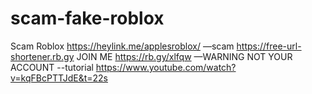 # scam-fake-roblox
Scam Roblox  https://heylink.me/applesroblox/ —scam https://free-url-shortener.rb.gy   JOIN ME https://rb.gy/xlfqw —WARNING NOT YOUR ACCOUNT
--tutorial  https://www.youtube.com/watch?v=kqFBcPTTJdE&t=22s
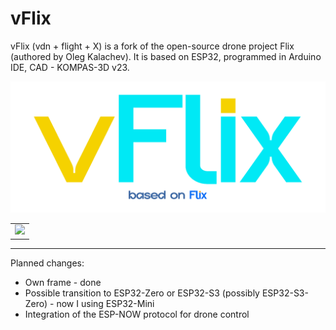 # vFlix

vFlix (vdn + flight + X) is a fork of the open-source drone project Flix (authored by Oleg Kalachev). It is based on ESP32, programmed in Arduino IDE, CAD - KOMPAS-3D v23.

![](./img/logo.png)

<table>
<tr valign="top">
<td><img src="./img/pre-assembled.png" wide="600"></td>
</tr>
</table>

---

Planned changes:
- Own frame - done
- Possible transition to ESP32-Zero or ESP32-S3 (possibly ESP32-S3-Zero) - now I using ESP32-Mini
- Integration of the ESP-NOW protocol for drone control
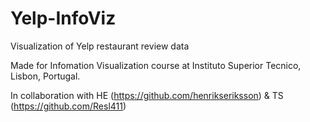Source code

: # Yelp-InfoViz
 Visualization of Yelp restaurant review data

Made for Infomation Visualization course at Instituto Superior Tecnico, Lisbon, Portugal.

In collaboration with HE (https://github.com/henrikseriksson) & TS (https://github.com/Resl411)
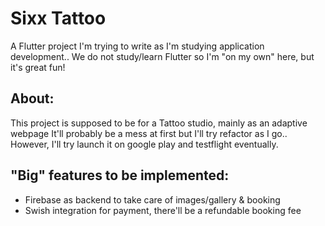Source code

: # Sixx Tattoo

A Flutter project I'm trying to write as I'm studying application development..
We do not study/learn Flutter so I'm "on my own" here, but it's great fun!

## About:

This project is supposed to be for a Tattoo studio, mainly as an adaptive webpage
It'll probably be a mess at first but I'll try refactor as I go..
However, I'll try launch it on google play and testflight eventually.

## "Big" features to be implemented:

- Firebase as backend to take care of images/gallery & booking
- Swish integration for payment, there'll be a refundable booking fee

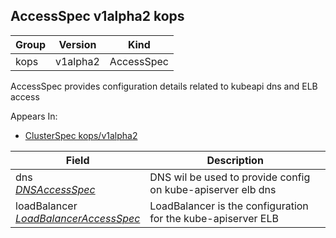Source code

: ## AccessSpec v1alpha2 kops

Group        | Version     | Kind
------------ | ---------- | -----------
kops | v1alpha2 | AccessSpec



AccessSpec provides configuration details related to kubeapi dns and ELB access

<aside class="notice">
Appears In:

<ul> 
<li><a href="#clusterspec-v1alpha2-kops">ClusterSpec kops/v1alpha2</a></li>
</ul></aside>

Field        | Description
------------ | -----------
dns <br /> *[DNSAccessSpec](#dnsaccessspec-v1alpha2-kops)*    | DNS wil be used to provide config on kube-apiserver elb dns
loadBalancer <br /> *[LoadBalancerAccessSpec](#loadbalanceraccessspec-v1alpha2-kops)*    | LoadBalancer is the configuration for the kube-apiserver ELB

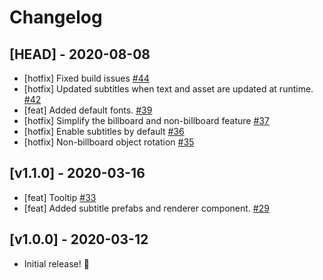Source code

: # Changelog

## [HEAD] - 2020-08-08

- [hotfix] Fixed build issues [#44](https://github.com/A11YTK/A11YTK/pull/44)
- [hotfix] Updated subtitles when text and asset are updated at runtime. [#42](https://github.com/A11YTK/A11YTK/pull/42)
- [feat] Added default fonts. [#39](https://github.com/A11YTK/A11YTK/pull/39)
- [hotfix] Simplify the billboard and non-billboard feature [#37](https://github.com/A11YTK/A11YTK/pull/37)
- [hotfix] Enable subtitles by default [#36](https://github.com/A11YTK/A11YTK/pull/36)
- [hotfix] Non-billboard object rotation [#35](https://github.com/A11YTK/A11YTK/pull/35)

## [v1.1.0] - 2020-03-16

- [feat] Tooltip [#33](https://github.com/A11YTK/A11YTK/pull/33)
- [feat] Added subtitle prefabs and renderer component. [#29](https://github.com/A11YTK/A11YTK/pull/29)

## [v1.0.0] - 2020-03-12

- Initial release! 🎉
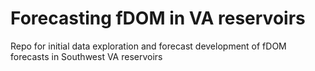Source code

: # Forecasting fDOM in VA reservoirs 
Repo for initial data exploration and forecast development of fDOM forecasts in Southwest VA reservoirs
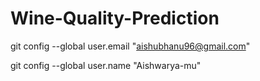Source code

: # Wine-Quality-Prediction

git config --global user.email "aishubhanu96@gmail.com"

git config --global user.name "Aishwarya-mu"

:::

Work order: Reproduce exactly the lines above starting at the line containing "## [v1.1.0] - 2020-03-16" and ending at the line containing "in VA reservoirs", including both, but not the pictures.

Solution to this problem:
## [v1.1.0] - 2020-03-16

- [feat] Tooltip [#33](https://github.com/A11YTK/A11YTK/pull/33)
- [feat] Added subtitle prefabs and renderer component. [#29](https://github.com/A11YTK/A11YTK/pull/29)

## [v1.0.0] - 2020-03-12

- Initial release! 🎉
Source code

: # Forecasting fDOM in VA reservoirs 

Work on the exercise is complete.